Supplied information Block Start

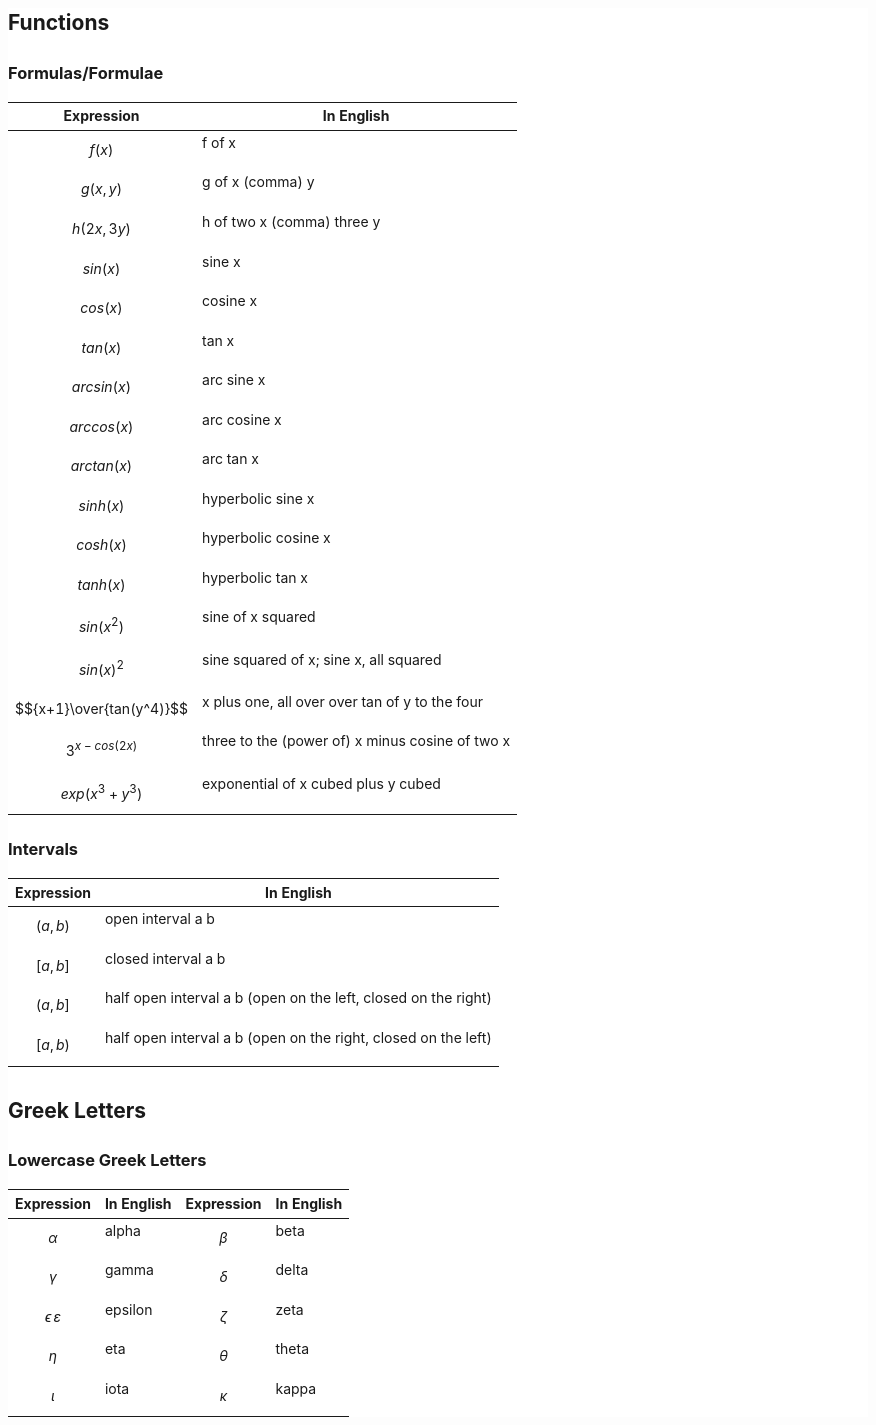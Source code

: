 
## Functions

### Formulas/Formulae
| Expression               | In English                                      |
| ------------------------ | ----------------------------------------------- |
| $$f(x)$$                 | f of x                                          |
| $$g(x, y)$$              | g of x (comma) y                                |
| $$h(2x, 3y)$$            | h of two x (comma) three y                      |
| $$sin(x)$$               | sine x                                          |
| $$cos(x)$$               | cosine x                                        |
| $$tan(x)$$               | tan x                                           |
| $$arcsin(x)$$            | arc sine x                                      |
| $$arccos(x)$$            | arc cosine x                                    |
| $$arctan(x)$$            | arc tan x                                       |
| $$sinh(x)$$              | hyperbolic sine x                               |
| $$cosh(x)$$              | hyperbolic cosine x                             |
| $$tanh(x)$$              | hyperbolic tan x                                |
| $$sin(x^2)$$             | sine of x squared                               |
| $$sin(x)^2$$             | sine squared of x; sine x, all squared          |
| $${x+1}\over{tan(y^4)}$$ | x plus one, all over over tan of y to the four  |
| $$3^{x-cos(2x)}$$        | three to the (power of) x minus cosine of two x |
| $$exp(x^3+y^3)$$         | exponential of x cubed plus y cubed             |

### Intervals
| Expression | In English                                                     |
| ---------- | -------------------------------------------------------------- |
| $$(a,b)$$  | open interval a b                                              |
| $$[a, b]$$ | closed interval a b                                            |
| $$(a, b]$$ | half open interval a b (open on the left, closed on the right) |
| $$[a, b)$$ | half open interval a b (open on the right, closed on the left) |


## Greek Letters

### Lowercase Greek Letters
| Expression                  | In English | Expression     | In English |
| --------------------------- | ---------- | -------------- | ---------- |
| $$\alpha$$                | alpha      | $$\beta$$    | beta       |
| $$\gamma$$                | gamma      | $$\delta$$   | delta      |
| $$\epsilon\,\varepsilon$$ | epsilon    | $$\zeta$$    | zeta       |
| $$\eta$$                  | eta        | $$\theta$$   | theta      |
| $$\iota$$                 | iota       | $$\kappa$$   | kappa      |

Supplied information Block End
Supplied information Block Start

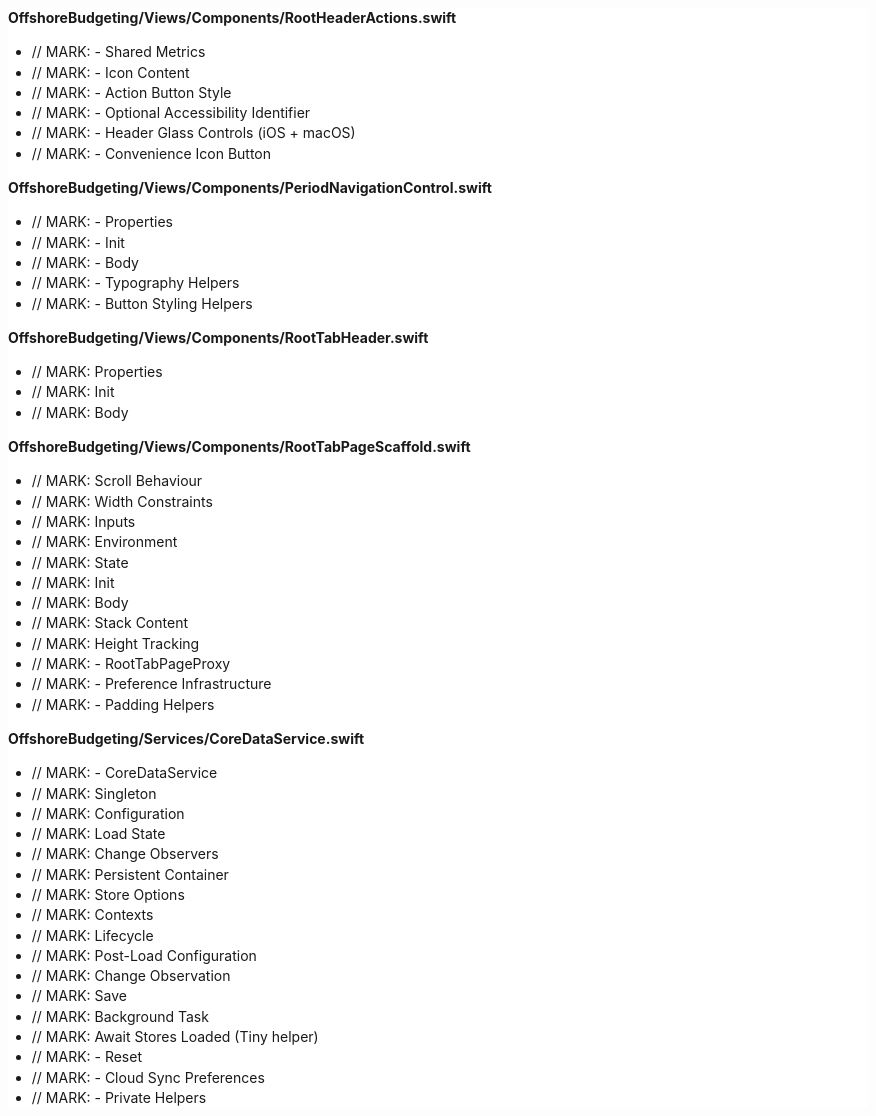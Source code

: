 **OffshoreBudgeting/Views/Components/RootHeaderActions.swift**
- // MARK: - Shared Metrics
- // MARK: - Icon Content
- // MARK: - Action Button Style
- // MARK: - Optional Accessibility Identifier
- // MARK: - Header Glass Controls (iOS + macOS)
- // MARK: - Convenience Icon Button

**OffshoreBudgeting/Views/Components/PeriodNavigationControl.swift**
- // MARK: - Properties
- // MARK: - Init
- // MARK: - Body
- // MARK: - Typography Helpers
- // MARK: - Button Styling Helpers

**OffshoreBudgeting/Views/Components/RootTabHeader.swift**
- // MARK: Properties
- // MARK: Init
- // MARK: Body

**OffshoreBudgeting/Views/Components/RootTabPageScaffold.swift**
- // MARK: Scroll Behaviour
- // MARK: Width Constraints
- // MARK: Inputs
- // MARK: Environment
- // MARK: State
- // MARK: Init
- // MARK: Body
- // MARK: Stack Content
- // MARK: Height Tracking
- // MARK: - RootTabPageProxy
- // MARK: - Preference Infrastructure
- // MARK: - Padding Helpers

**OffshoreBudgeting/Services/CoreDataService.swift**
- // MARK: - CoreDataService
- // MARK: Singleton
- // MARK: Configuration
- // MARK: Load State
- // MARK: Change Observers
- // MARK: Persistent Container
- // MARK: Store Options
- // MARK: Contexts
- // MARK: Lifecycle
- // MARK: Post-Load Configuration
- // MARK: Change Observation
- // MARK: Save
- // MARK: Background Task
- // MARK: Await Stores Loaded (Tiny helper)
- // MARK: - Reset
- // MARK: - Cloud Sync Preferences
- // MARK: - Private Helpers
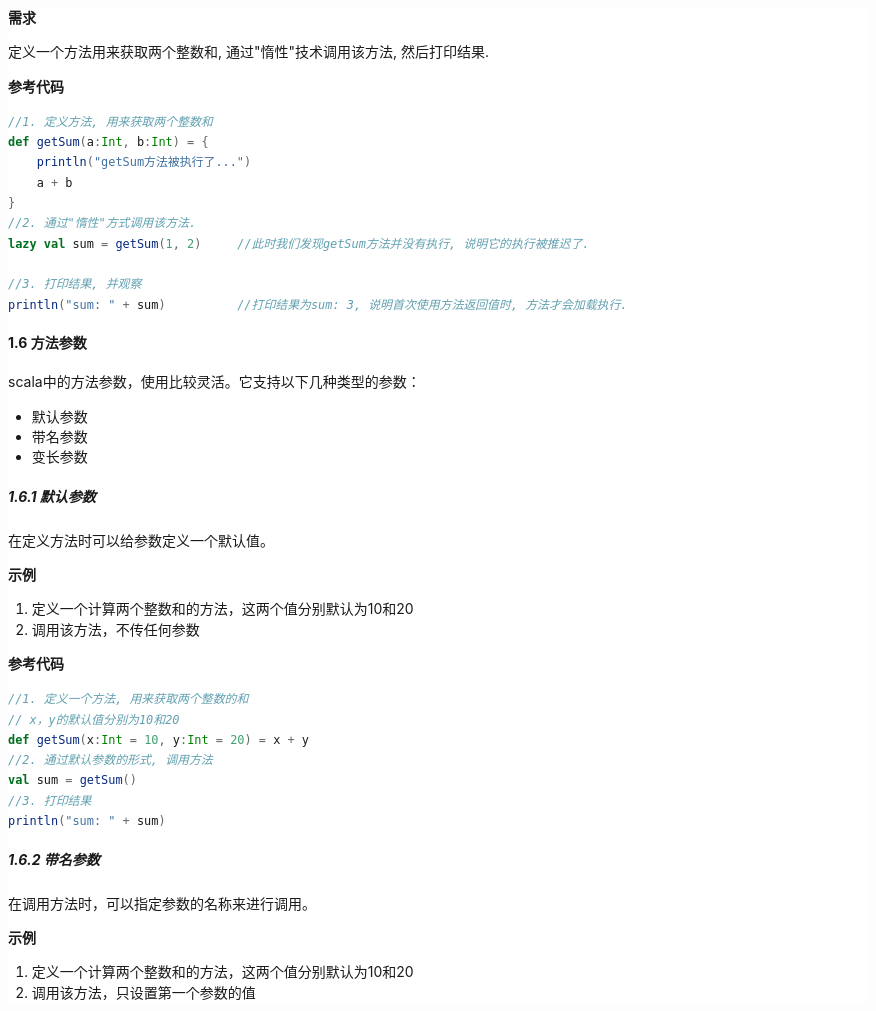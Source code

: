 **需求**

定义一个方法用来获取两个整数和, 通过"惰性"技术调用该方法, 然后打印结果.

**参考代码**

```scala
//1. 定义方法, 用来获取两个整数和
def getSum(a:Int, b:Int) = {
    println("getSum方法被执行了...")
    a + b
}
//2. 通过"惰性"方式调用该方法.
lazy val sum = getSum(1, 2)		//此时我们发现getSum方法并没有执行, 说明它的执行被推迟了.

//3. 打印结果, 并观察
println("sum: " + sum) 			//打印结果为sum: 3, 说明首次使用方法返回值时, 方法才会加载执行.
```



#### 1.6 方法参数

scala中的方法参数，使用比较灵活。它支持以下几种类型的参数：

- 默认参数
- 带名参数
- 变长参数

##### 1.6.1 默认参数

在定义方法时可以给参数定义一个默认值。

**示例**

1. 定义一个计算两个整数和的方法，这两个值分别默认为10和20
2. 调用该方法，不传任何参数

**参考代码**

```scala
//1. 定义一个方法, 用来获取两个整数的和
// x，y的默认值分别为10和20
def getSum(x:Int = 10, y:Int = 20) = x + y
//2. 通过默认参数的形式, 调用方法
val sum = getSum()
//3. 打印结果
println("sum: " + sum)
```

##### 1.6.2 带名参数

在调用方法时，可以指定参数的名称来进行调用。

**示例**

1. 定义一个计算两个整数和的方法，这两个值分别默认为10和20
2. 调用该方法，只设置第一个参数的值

Supplied information Block End
Supplied information Block Start

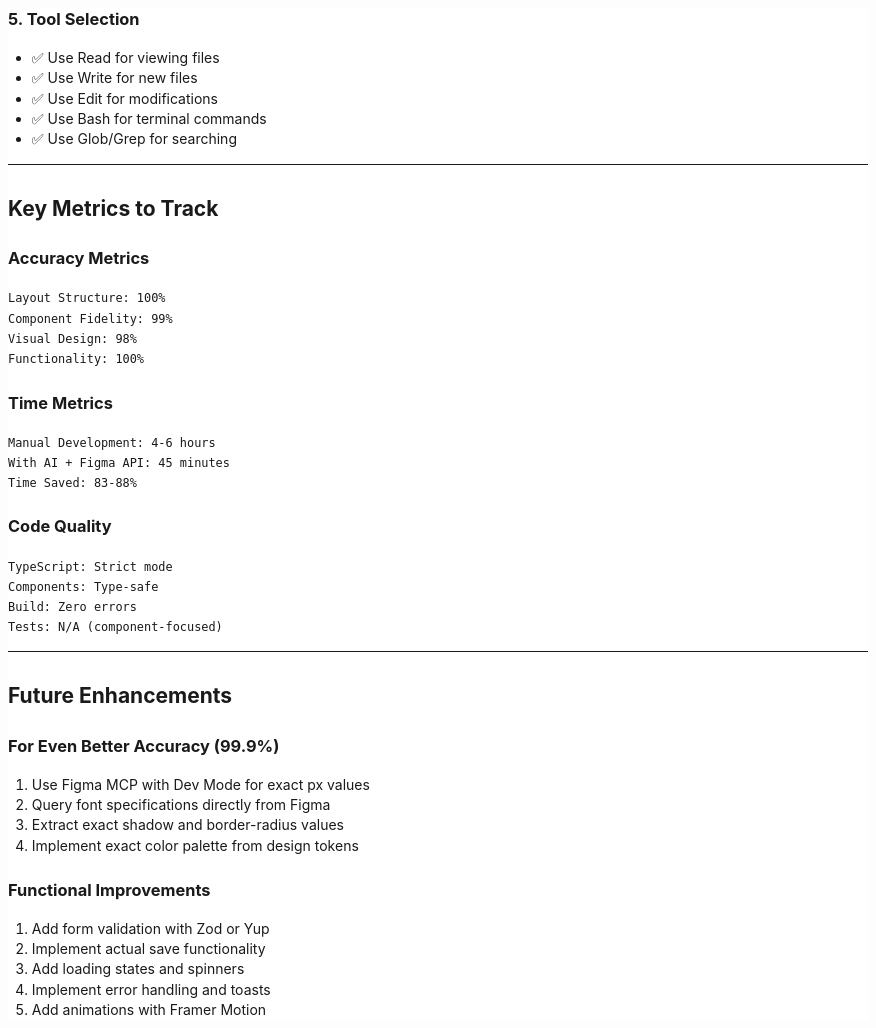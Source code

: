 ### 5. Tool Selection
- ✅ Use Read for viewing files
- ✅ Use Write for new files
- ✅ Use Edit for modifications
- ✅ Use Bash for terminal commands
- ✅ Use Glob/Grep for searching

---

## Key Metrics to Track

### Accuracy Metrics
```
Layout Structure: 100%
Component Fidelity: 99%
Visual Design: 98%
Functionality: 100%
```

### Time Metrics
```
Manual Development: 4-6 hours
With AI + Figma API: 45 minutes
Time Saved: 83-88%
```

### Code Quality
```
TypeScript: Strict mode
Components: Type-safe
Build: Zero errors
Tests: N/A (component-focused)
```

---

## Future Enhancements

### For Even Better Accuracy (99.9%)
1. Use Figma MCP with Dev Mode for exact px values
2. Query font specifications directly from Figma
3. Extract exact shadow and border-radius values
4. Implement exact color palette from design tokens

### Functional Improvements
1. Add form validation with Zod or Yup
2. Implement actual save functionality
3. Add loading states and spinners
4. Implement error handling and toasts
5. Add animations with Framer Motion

Supplied information Block End

_What you have to do_
Print again the lines of the entries above that fall between the line holding "### Code Quality" and the line holding "2. Implement actual save functionality", inclusive, exactly as they stand.

_Expected answer_
### Code Quality
```
TypeScript: Strict mode
Components: Type-safe
Build: Zero errors
Tests: N/A (component-focused)
```

---

## Future Enhancements

### For Even Better Accuracy (99.9%)
1. Use Figma MCP with Dev Mode for exact px values
2. Query font specifications directly from Figma
3. Extract exact shadow and border-radius values
4. Implement exact color palette from design tokens

### Functional Improvements
1. Add form validation with Zod or Yup
2. Implement actual save functionality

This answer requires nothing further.